Morningstar (along with fellow narratives game designers the Paul Czege and D. Vincent Baker) teaches us a lot about the interface between games, hypertext fiction, and old media.
January 13, 2017 (permalink)
Booker-award nominee and early work by the author of the current sensation, Hot Milk. Two London couples (and a teenage daughter) share a villa in France. Beset by the usual woes – growing boredom, diminishing talent, looming bankruptcy – their uneasy friendships are strained when a stranger, Kitty Finch, turns up naked one morning in the swimming pool and is invited to stay.
This ought to work. The writing is enviable. Somehow, I missed the turnoff.
January 12, 2017 (permalink)
Hammett wrote The Maltese Falcon, which became a great movie, and The Thin Man, which spawned one of the first movie franchises, but this is his great novel.
An operative of the Continental Agency (we never learn his name) is dispatched to Personville, California, a small city. People in the know call it Poisonville. His client is murdered before they can meet, and we begin single-handedly to wrest the town from the control of an unsavory league of industrial goons, booze smugglers, beer distributors, and a police department they jointly own. In the middle of everything is Dinah Brand, a woman whom everyone loves: the long line of her lovers soon includes the Continental Op, but that doesn’t change his plans.
The body count is formidable, so high in fact that at one point the investigator himself goggles at the total. So many characters die so quickly that Hammett has a hell of a time helping us keep everyone straight. This is the novel that changed American mysteries and from which film noir springs.
It ought to have been the start of a long line of books. Whiskey and Hollywood got in the way, but we’ll always have Poisonville.

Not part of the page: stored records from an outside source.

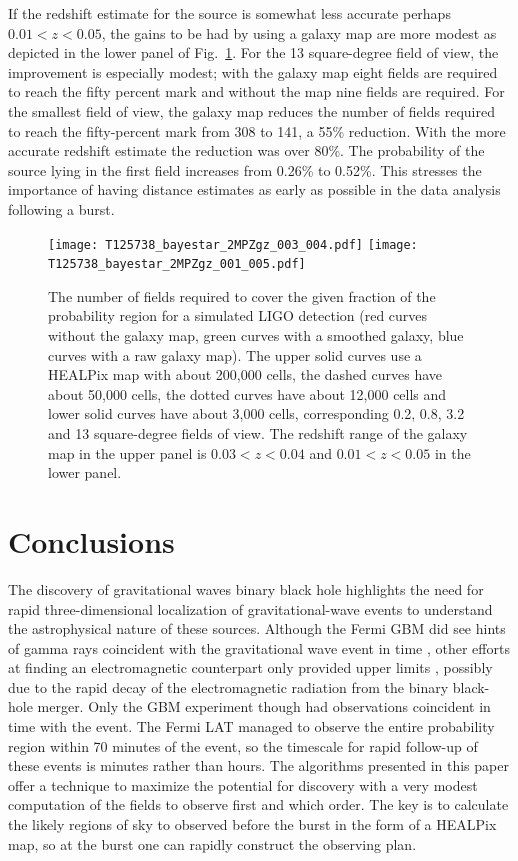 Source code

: \documentclass[useAMS,usenatbib]{mn2e}
\begin{document}
If the redshift estimate for the source is somewhat less accurate
perhaps $0.01<z<0.05$, the gains to be had by using a galaxy map are
more modest as depicted in the lower panel of Fig.~\ref{fig:bayestar}.
For the 13 square-degree field of view, the improvement is especially
modest; with the galaxy map eight fields are required to reach the
fifty percent mark and without the map nine fields are required.  For
the smallest field of view, the galaxy map reduces the number of
fields required to reach the fifty-percent mark from 308 to 141, a
55\% reduction.  With the more accurate redshift estimate the
reduction was over 80\%.  The probability of the source lying in the
first field increases from 0.26\% to 0.52\%.  This stresses the
importance of having distance estimates as early as possible in the
data analysis following a burst.
\begin{figure}
  \texttt{[image: T125738\_bayestar\_2MPZgz\_003\_004.pdf]}
  \texttt{[image: T125738\_bayestar\_2MPZgz\_001\_005.pdf]}
  \caption{The number of fields required to cover the given fraction
    of the probability region for a simulated LIGO detection (red
    curves without the galaxy map, green curves with a smoothed
    galaxy, blue curves with a raw galaxy map).  The upper solid
    curves use a HEALPix map with about 200,000 cells, the dashed
    curves have about 50,000 cells, the dotted curves have about
    12,000 cells and lower solid curves have about 3,000 cells,
    corresponding 0.2, 0.8, 3.2 and 13 square-degree fields of
    view. The redshift range of the galaxy map in the upper panel is
    $0.03<z<0.04$ and $0.01<z<0.05$ in the lower panel.}
  \label{fig:bayestar}
\end{figure}

\section{Conclusions}

The discovery of gravitational waves binary black hole highlights the
need for rapid three-dimensional localization of gravitational-wave
events to understand the astrophysical nature of these sources.
Although the Fermi GBM did see hints of gamma rays coincident with the
gravitational wave event in time \citep{2016arXiv160203920C}, other
efforts at finding an electromagnetic counterpart only provided upper limits
\citep[e.g][]{2016arXiv160204198S,2016arXiv160204156S,2016arXiv160204488F},
possibly due to the rapid decay of the electromagnetic radiation from
the binary black-hole merger.  Only the GBM experiment though had
observations coincident in time with the event.  The Fermi LAT managed
to observe the entire probability region within 70 minutes of the
event, so the timescale for rapid follow-up of these events is minutes
rather than hours.  The algorithms presented in this paper offer a
technique to maximize the potential for discovery with a very modest
computation of the fields to observe first and which order.  The key
is to calculate the likely regions of sky to observed before the burst
in the form of a HEALPix map, so at the burst one can rapidly
construct the observing plan.
\end{document}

January 8, 2017 (permalink)
A witty, self-deprecating memoir by the late actress, this slender and likable volume reflects on what it was like to live in the fishbowl of celebrity. It was tough enough to be Debbie Reynold’s daughter, still harder to be Eddie Fisher’s child. That would’ve been plenty, but Fisher was bipolar to boot. “If my life wasn’t funny,” she writes, “it would just be true, and that is unacceptable.”
January 5, 2017 (permalink)
Frederica Hatch is a daughter of the regiment – the regiment in the case being Deming College where her parents, Professor Hatch and Professor Hatch, teach and oversee the faculty union. She was raised in a dormitory, the daughter of houseparents and the special darling and mascot of a women’s college. When she herself goes off to college, she notices the professors’ labradors and golden retrievers, beloved and fussed over by lonesome and homesick students. She says, “the dogs reminded me of me.”
One day, Frederica learns that her father had been briefly married before he met Freddy’s mother, and finds the prospect of this mysterious, shadowy figure of his past fascinating. Then, the ex-wife comes to Deming to serve as the houseparent, and difficulties ensue. By the author of The Inn At Lake Devine, who is not to be confused with Laura Lippman, this was an especially fortunate find at the redoubtable Big Chicken Barn.